Le precipitazioni in tutto il Friuli sono abbondanti e ben distribuite nel corso dell'anno. Presentano un minimo pluviometrico nella parte meridionale pianeggiante, generalmente compreso fra i 1.200 e i 1.500 mm (Gorizia oltre 1.350 mm ed Udine oltre 1.400 mm), con valori maggiori sui rilievi. Nelle Prealpi Giulie si trova la località più piovosa d'Italia, Musi, con 3.300 mm di precipitazioni annue. Per quanto riguarda le precipitazioni nevose queste sono piuttosto scarse nelle pianure meridionali (3 giorni nevosi a Udine e Pordenone) ma abbondanti in quota (25 giorni ai 750 s.l.m della Val Canale).
La regione Friuli Venezia Giulia è caratterizzata da una posizione geografica e da un’orografia (insieme di rilievi montuosi) che ne condizionano in modo determinante il tempo meteorologico ed il clima (cioè l’insieme delle condizioni atmosferiche della regione considerate in relazione a lunghi periodi di tempo).
La regione è situata alle medie latitudini, dove è molto marcato il contrasto tra le masse d’aria polare e tropicale: tale contrasto genera frequentemente delle perturbazioni dello stato normale dell’atmosfera.
In zone orograficamente complesse, come il Friuli Venezia Giulia, i processi di formazione delle perturbazioni e la loro evoluzione sono influenzati fortemente dai rilievi e dalla loro disposizione rispetto alla circolazione prevalente delle masse d’aria.
La presenza delle Alpi induce significativi cambiamenti della temperatura, umidità e ovviamente della direzione di moto delle masse d’aria che interessano la regione. I processi di foehn (vento caldo e secco discendente dalle Alpi) e stau (effetto di sbarramento dovuto a una catena montuosa, che costringe le correnti d'aria a innalzarsi raffreddandosi, dando spesso luogo a precipitazioni), che hanno luogo su opposti versanti della catena montuosa, sono responsabili di profonde modifiche del contenuto relativo d’acqua nell’aria (umidità), attraverso processi di condensazione ed evaporazione dell’acqua stessa, i quali influenzano enormemente la temperatura dell’aria e di conseguenza la stabilità atmosferica.

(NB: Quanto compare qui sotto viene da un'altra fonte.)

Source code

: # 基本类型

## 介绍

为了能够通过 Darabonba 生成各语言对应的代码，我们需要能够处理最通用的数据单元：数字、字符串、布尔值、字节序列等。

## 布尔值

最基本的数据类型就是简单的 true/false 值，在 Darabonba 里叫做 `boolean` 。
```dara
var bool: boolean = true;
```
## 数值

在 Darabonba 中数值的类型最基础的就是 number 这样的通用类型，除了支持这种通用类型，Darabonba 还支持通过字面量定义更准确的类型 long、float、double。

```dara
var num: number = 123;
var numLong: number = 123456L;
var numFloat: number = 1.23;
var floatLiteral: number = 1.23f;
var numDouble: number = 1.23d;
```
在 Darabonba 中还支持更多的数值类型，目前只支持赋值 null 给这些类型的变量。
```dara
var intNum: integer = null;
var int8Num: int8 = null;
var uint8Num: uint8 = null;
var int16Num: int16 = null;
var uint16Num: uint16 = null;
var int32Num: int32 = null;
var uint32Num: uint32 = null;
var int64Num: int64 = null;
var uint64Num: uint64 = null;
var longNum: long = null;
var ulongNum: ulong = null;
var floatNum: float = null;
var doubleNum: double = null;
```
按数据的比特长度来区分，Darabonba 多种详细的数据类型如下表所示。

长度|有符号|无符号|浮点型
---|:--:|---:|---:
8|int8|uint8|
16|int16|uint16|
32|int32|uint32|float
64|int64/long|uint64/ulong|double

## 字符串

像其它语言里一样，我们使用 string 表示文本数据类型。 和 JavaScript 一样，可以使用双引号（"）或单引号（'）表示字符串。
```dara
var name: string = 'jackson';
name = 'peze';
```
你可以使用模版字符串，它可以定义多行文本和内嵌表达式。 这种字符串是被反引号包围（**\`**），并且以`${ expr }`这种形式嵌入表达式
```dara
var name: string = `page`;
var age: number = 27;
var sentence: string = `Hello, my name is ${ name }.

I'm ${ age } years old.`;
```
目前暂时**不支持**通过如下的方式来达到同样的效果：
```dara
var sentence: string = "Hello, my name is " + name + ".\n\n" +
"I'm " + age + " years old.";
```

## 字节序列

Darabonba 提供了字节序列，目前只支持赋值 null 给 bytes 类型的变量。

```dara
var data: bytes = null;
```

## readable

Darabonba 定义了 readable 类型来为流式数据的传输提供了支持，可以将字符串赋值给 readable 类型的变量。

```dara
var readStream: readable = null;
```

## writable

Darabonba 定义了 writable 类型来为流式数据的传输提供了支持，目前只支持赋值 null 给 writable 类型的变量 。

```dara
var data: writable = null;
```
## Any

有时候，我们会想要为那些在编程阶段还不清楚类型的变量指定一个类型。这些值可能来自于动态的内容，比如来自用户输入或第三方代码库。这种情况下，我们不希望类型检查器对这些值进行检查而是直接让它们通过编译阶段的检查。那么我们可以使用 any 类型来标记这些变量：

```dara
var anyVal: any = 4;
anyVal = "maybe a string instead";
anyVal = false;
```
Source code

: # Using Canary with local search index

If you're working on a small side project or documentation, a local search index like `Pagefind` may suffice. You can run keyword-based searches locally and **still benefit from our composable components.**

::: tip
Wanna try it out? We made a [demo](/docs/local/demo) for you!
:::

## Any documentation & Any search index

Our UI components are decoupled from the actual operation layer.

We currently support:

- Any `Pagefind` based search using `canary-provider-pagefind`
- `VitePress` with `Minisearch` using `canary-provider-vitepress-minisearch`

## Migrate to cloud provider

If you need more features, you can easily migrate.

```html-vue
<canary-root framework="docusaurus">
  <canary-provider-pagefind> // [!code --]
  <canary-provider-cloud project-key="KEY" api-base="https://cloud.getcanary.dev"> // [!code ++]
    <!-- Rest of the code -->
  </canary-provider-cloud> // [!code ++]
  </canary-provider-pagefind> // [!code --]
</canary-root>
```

Molto importanti sono anche le peculiarità locali del territorio, quali la presenza del mare Adriatico, poco profondo, e della laguna caratterizzata da considerevoli escursioni termiche. In estrema sintesi il clima della regione può essere considerato come un clima continentale moderato con connotazione umida.
La connotazione umida del clima è dettata dall’elevata piovosità dell’alta pianura friulana e della zona prealpina. Questa componente è il risultato sia dell’effetto che i rilievi hanno sui flussi di aria umida provenienti da sud, che sono forzati a moti verticali i quali si traducono in piogge copiose, sia dell’elevata frequenza di temporali primaverili ed estivi. Non va inoltre dimenticato che la grandine è tra i fenomeni caratterizzanti del clima estivo regionale.